そうすると、クワガタの子はパスだけだと細かな線は難しいからペンも必要かな。ザリガニの子は甲羅の色合いを表現するのに絵の具が必要かな、と思えてくる。

その子の思いやこだわりがあって表現の方法は決まっていくので、それに対してどう支援するかを考えることが大切です。子どもが自分の思いを基に表現できるよう、環境を整えることが先生の役割ですね。

子どもの「したい」はどんどん変わる

声かけも大切です。

ある学校で、砂場で造形遊びをしたとき、子どもが初日はツルツルのお団子を丁寧につくっていたのに、次の日は雑につくっていたらしいんです。担任の先生は、どうして雑なのか不安になったそうです。

そこで子どもに聞いてみると、「昨日はきれいな団子をつくりたくてつくって達成感があった。でも今日はお団子屋さんごっこをしたいから、たくさんつくりたい」と話してくれたそうです。その子のしたいことが、前日とは違ったんです。もし子どもの思いに気付かず、先生が「どうして昨日みたいにつくらないの」と丁寧につくらせようとさせてしまったら、意味がないですよね。

特に造形遊びは、したいことがどんどん変わっていくものです。その子のしたいことに寄り添って、その気持ちを感じることが支援につながるはずです。
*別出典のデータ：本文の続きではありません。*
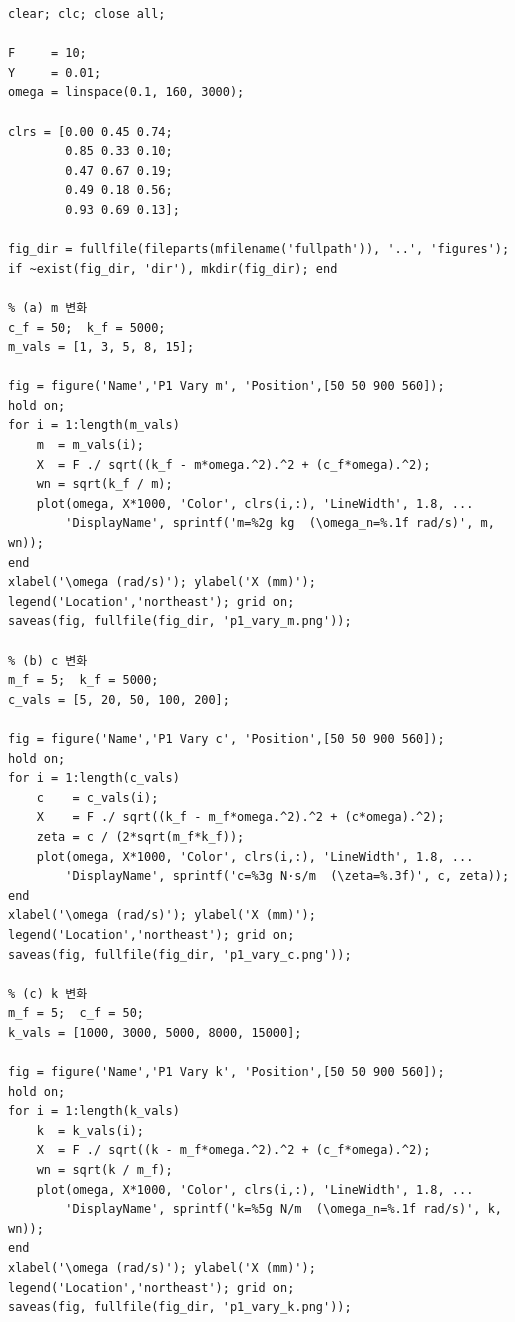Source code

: \documentclass[12pt, a4paper]{article}
\begin{document}
\begin{lstlisting}[caption={solve.m — 문제 1: 조화 외력 가진}]
clear; clc; close all;

F     = 10;
Y     = 0.01;
omega = linspace(0.1, 160, 3000);

clrs = [0.00 0.45 0.74;
        0.85 0.33 0.10;
        0.47 0.67 0.19;
        0.49 0.18 0.56;
        0.93 0.69 0.13];

fig_dir = fullfile(fileparts(mfilename('fullpath')), '..', 'figures');
if ~exist(fig_dir, 'dir'), mkdir(fig_dir); end

% (a) m 변화
c_f = 50;  k_f = 5000;
m_vals = [1, 3, 5, 8, 15];

fig = figure('Name','P1 Vary m', 'Position',[50 50 900 560]);
hold on;
for i = 1:length(m_vals)
    m  = m_vals(i);
    X  = F ./ sqrt((k_f - m*omega.^2).^2 + (c_f*omega).^2);
    wn = sqrt(k_f / m);
    plot(omega, X*1000, 'Color', clrs(i,:), 'LineWidth', 1.8, ...
        'DisplayName', sprintf('m=%2g kg  (\omega_n=%.1f rad/s)', m, wn));
end
xlabel('\omega (rad/s)'); ylabel('X (mm)');
legend('Location','northeast'); grid on;
saveas(fig, fullfile(fig_dir, 'p1_vary_m.png'));

% (b) c 변화
m_f = 5;  k_f = 5000;
c_vals = [5, 20, 50, 100, 200];

fig = figure('Name','P1 Vary c', 'Position',[50 50 900 560]);
hold on;
for i = 1:length(c_vals)
    c    = c_vals(i);
    X    = F ./ sqrt((k_f - m_f*omega.^2).^2 + (c*omega).^2);
    zeta = c / (2*sqrt(m_f*k_f));
    plot(omega, X*1000, 'Color', clrs(i,:), 'LineWidth', 1.8, ...
        'DisplayName', sprintf('c=%3g N·s/m  (\zeta=%.3f)', c, zeta));
end
xlabel('\omega (rad/s)'); ylabel('X (mm)');
legend('Location','northeast'); grid on;
saveas(fig, fullfile(fig_dir, 'p1_vary_c.png'));

% (c) k 변화
m_f = 5;  c_f = 50;
k_vals = [1000, 3000, 5000, 8000, 15000];

fig = figure('Name','P1 Vary k', 'Position',[50 50 900 560]);
hold on;
for i = 1:length(k_vals)
    k  = k_vals(i);
    X  = F ./ sqrt((k - m_f*omega.^2).^2 + (c_f*omega).^2);
    wn = sqrt(k / m_f);
    plot(omega, X*1000, 'Color', clrs(i,:), 'LineWidth', 1.8, ...
        'DisplayName', sprintf('k=%5g N/m  (\omega_n=%.1f rad/s)', k, wn));
end
xlabel('\omega (rad/s)'); ylabel('X (mm)');
legend('Location','northeast'); grid on;
saveas(fig, fullfile(fig_dir, 'p1_vary_k.png'));
\end{lstlisting}
\end{document}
そういう意味では、「図工が苦手」と思っている先生は、子どもの「図工が苦手」という気持ちを感じられる、いい先生です。子どものつまずきポイントに気が付けるのですから。

※今回は、「図工のみかた(08号)」で連載した「図工ってなんだ?」の記事を抜粋し、再編集して掲載しています。元記事はPDF、または電子ブックでご覧いただけます。
https://www.nichibun-g.co.jp/data/education/zuko-mikata/zuko-mikata08/

竹井史(たけい・ひとし)
1959年、大阪府生まれ。富山大学、愛知教育大学教授、愛知教育大学附属名古屋小学校長等を経て、現在、同志社女子大学 現代社会学部 現代こども学科教授。愛知教育大学名誉教授。ものづくりによる地域活動を継続し、これまでに7万人の親子と触れ合う名古屋市造形研究会顧問を担当するなど、美術教育の発展に努める。令和6年度版日本文教出版小学校図画工作教科書の著者の一人。